== PROBLEM DETAILS ==
Select the lines of the records containing the word "qquad" and list them.

== GIVEN DATA ==

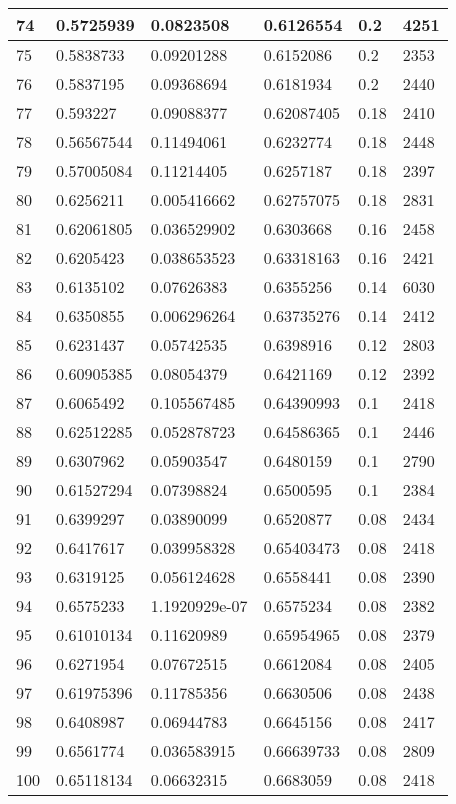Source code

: \begin{longtable}{|l|l|l|l|l|l|}
74 & 0.5725939 & 0.0823508 & 0.6126554 & 0.2 & 4251 \\ \hline 
75 & 0.5838733 & 0.09201288 & 0.6152086 & 0.2 & 2353 \\ \hline 
76 & 0.5837195 & 0.09368694 & 0.6181934 & 0.2 & 2440 \\ \hline 
77 & 0.593227 & 0.09088377 & 0.62087405 & 0.18 & 2410 \\ \hline 
78 & 0.56567544 & 0.11494061 & 0.6232774 & 0.18 & 2448 \\ \hline 
79 & 0.57005084 & 0.11214405 & 0.6257187 & 0.18 & 2397 \\ \hline 
80 & 0.6256211 & 0.005416662 & 0.62757075 & 0.18 & 2831 \\ \hline 
81 & 0.62061805 & 0.036529902 & 0.6303668 & 0.16 & 2458 \\ \hline 
82 & 0.6205423 & 0.038653523 & 0.63318163 & 0.16 & 2421 \\ \hline 
83 & 0.6135102 & 0.07626383 & 0.6355256 & 0.14 & 6030 \\ \hline 
84 & 0.6350855 & 0.006296264 & 0.63735276 & 0.14 & 2412 \\ \hline 
85 & 0.6231437 & 0.05742535 & 0.6398916 & 0.12 & 2803 \\ \hline 
86 & 0.60905385 & 0.08054379 & 0.6421169 & 0.12 & 2392 \\ \hline 
87 & 0.6065492 & 0.105567485 & 0.64390993 & 0.1 & 2418 \\ \hline 
88 & 0.62512285 & 0.052878723 & 0.64586365 & 0.1 & 2446 \\ \hline 
89 & 0.6307962 & 0.05903547 & 0.6480159 & 0.1 & 2790 \\ \hline 
90 & 0.61527294 & 0.07398824 & 0.6500595 & 0.1 & 2384 \\ \hline 
91 & 0.6399297 & 0.03890099 & 0.6520877 & 0.08 & 2434 \\ \hline 
92 & 0.6417617 & 0.039958328 & 0.65403473 & 0.08 & 2418 \\ \hline 
93 & 0.6319125 & 0.056124628 & 0.6558441 & 0.08 & 2390 \\ \hline 
94 & 0.6575233 & 1.1920929e-07 & 0.6575234 & 0.08 & 2382 \\ \hline 
95 & 0.61010134 & 0.11620989 & 0.65954965 & 0.08 & 2379 \\ \hline 
96 & 0.6271954 & 0.07672515 & 0.6612084 & 0.08 & 2405 \\ \hline 
97 & 0.61975396 & 0.11785356 & 0.6630506 & 0.08 & 2438 \\ \hline 
98 & 0.6408987 & 0.06944783 & 0.6645156 & 0.08 & 2417 \\ \hline 
99 & 0.6561774 & 0.036583915 & 0.66639733 & 0.08 & 2809 \\ \hline 
100 & 0.65118134 & 0.06632315 & 0.6683059 & 0.08 & 2418 \\ \hline 
\end{longtable}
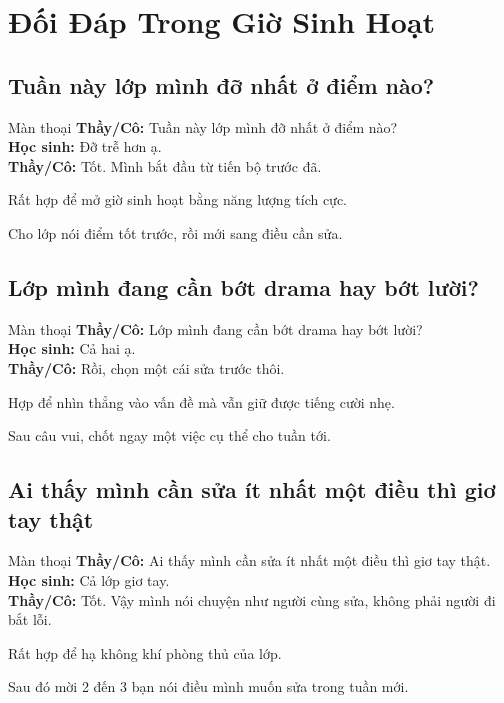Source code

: \chapter{Đối Đáp Trong Giờ Sinh Hoạt}

\section{Tuần này lớp mình đỡ nhất ở điểm nào?}
\begin{manthoai}{Màn thoại}
\textbf{Thầy/Cô:} Tuần này lớp mình đỡ nhất ở điểm nào?\\
\textbf{Học sinh:} Đỡ trễ hơn ạ.\\
\textbf{Thầy/Cô:} Tốt. Mình bắt đầu từ tiến bộ trước đã.
\end{manthoai}
\begin{dungkhinào}
Rất hợp để mở giờ sinh hoạt bằng năng lượng tích cực.
\end{dungkhinào}
\begin{nhipthem}
Cho lớp nói điểm tốt trước, rồi mới sang điều cần sửa.
\end{nhipthem}
\ngancach

\section{Lớp mình đang cần bớt drama hay bớt lười?}
\begin{manthoai}{Màn thoại}
\textbf{Thầy/Cô:} Lớp mình đang cần bớt drama hay bớt lười?\\
\textbf{Học sinh:} Cả hai ạ.\\
\textbf{Thầy/Cô:} Rồi, chọn một cái sửa trước thôi.
\end{manthoai}
\begin{dungkhinào}
Hợp để nhìn thẳng vào vấn đề mà vẫn giữ được tiếng cười nhẹ.
\end{dungkhinào}
\begin{nhipthem}
Sau câu vui, chốt ngay một việc cụ thể cho tuần tới.
\end{nhipthem}
\ngancach

\section{Ai thấy mình cần sửa ít nhất một điều thì giơ tay thật}
\begin{manthoai}{Màn thoại}
\textbf{Thầy/Cô:} Ai thấy mình cần sửa ít nhất một điều thì giơ tay thật.\\
\textbf{Học sinh:} Cả lớp giơ tay.\\
\textbf{Thầy/Cô:} Tốt. Vậy mình nói chuyện như người cùng sửa, không phải người đi bắt lỗi.
\end{manthoai}
\begin{dungkhinào}
Rất hợp để hạ không khí phòng thủ của lớp.
\end{dungkhinào}
\begin{nhipthem}
Sau đó mời 2 đến 3 bạn nói điều mình muốn sửa trong tuần mới.
\end{nhipthem}
\ngancach

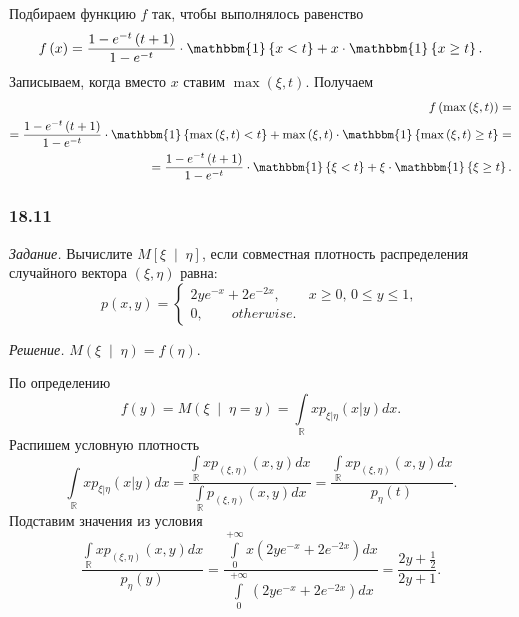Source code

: \begin{enumerate}[label=\alph*)]
  Подбираем функцию $f$ так, чтобы выполнялось равенство
  $$f \left( x \right) =
    \frac{1 - e^{-t} \left( t + 1 \right) }{1 - e^{-t}} \cdot \mathbbm{1} \left\{ x < t \right\} +
    x \cdot \mathbbm{1} \left\{ x \geq t \right\}.$$
  Записываем, когда вместо $x$ ставим $ \max \left( \xi, t \right) $.
  Получаем
  \begin{equation*}
    \begin{split}
      f \left( \max \left( \xi, t \right) \right) = \\
      = \frac{1 - e^{-t} \left( t + 1 \right) }{1 - e^{-t}} \cdot
      \mathbbm{1} \left\{ \max \left( \xi, t \right) < t \right\} +
      \max \left( \xi, t \right) \cdot
      \mathbbm{1} \left\{ \max \left( \xi, t \right) \geq t \right\} = \\
      = \frac{1 - e^{-t} \left( t + 1 \right) }{1 - e^{-t}} \cdot
      \mathbbm{1} \left\{ \xi < t \right\} +
      \xi \cdot \mathbbm{1} \left\{ \xi \geq t \right\}.
    \end{split}
  \end{equation*}
\end{enumerate}

\subsubsection*{18.11}

\textit{Задание.}
Вычислите $M \left[ \xi \; \middle| \; \eta \right] $,
если совместная плотность распределения случайного вектора $ \left( \xi, \eta \right) $ равна:
$$p \left( x, y \right) =
  \begin{cases}
    2ye^{-x} + 2e^{-2x}, \qquad x \geq 0, \, 0 \leq y \leq 1, \\
    0, \qquad otherwise.
  \end{cases}$$

\textit{Решение.} $M \left( \xi \; \middle| \; \eta \right) = f \left( \eta \right) $.

По определению
$$f \left( y \right) =
  M \left( \xi \; \middle| \; \eta = y \right) =
  \int \limits_{ \mathbb{R}} xp_{ \left. \xi \right| \eta } \left( \left. x \right| y \right) dx.$$
Распишем условную плотность
$$ \int \limits_{ \mathbb{R}} xp_{ \left. \xi \right| \eta } \left( \left. x \right| y \right) dx =
  \frac{ \int \limits_{ \mathbb{R}} xp_{ \left( \xi, \eta \right) } \left( x, y \right) dx}{ \int \limits_{ \mathbb{R}} p_{ \left( \xi, \eta \right) } \left( x, y \right) dx} =
  \frac{ \int \limits_{ \mathbb{R}} xp_{ \left( \xi, \eta \right) } \left( x, y \right) dx}{p_{ \eta } \left( t \right) }.$$
Подставим значения из условия
$$ \frac{ \int \limits_{ \mathbb{R}} xp_{ \left( \xi, \eta \right) } \left( x, y \right) dx}{p_{ \eta } \left( y \right) } =
  \frac{ \int \limits_0^{+ \infty } x \left( 2ye^{-x} + 2e^{-2x} \right) dx}{ \int \limits_0^{+ \infty } \left( 2ye^{-x} + 2e^{-2x} \right) dx} =
  \frac{2y + \frac{1}{2}}{2y + 1}.$$

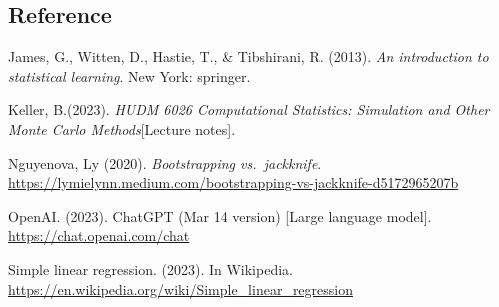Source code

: \documentclass[
]{article}
\begin{document}
\hypertarget{reference}{%
\subsection{Reference}\label{reference}}

James, G., Witten, D., Hastie, T., \& Tibshirani, R. (2013). \emph{An
introduction to statistical learning}. New York: springer.

Keller, B.(2023). \emph{HUDM 6026 Computational Statistics: Simulation
and Other Monte Carlo Methods}{[}Lecture notes{]}.

Nguyenova, Ly (2020). \emph{Bootstrapping vs.~jackknife}.
\url{https://lymielynn.medium.com/bootstrapping-vs-jackknife-d5172965207b}

OpenAI. (2023). ChatGPT (Mar 14 version) {[}Large language model{]}.
\url{https://chat.openai.com/chat}

Simple linear regression. (2023). In Wikipedia.
\url{https://en.wikipedia.org/wiki/Simple_linear_regression}
\end{document}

== RESPONSE TO THE EXERCISE ==
    2ye^{-x} + 2e^{-2x}, \qquad x \geq 0, \, 0 \leq y \leq 1, \\
    0, \qquad otherwise.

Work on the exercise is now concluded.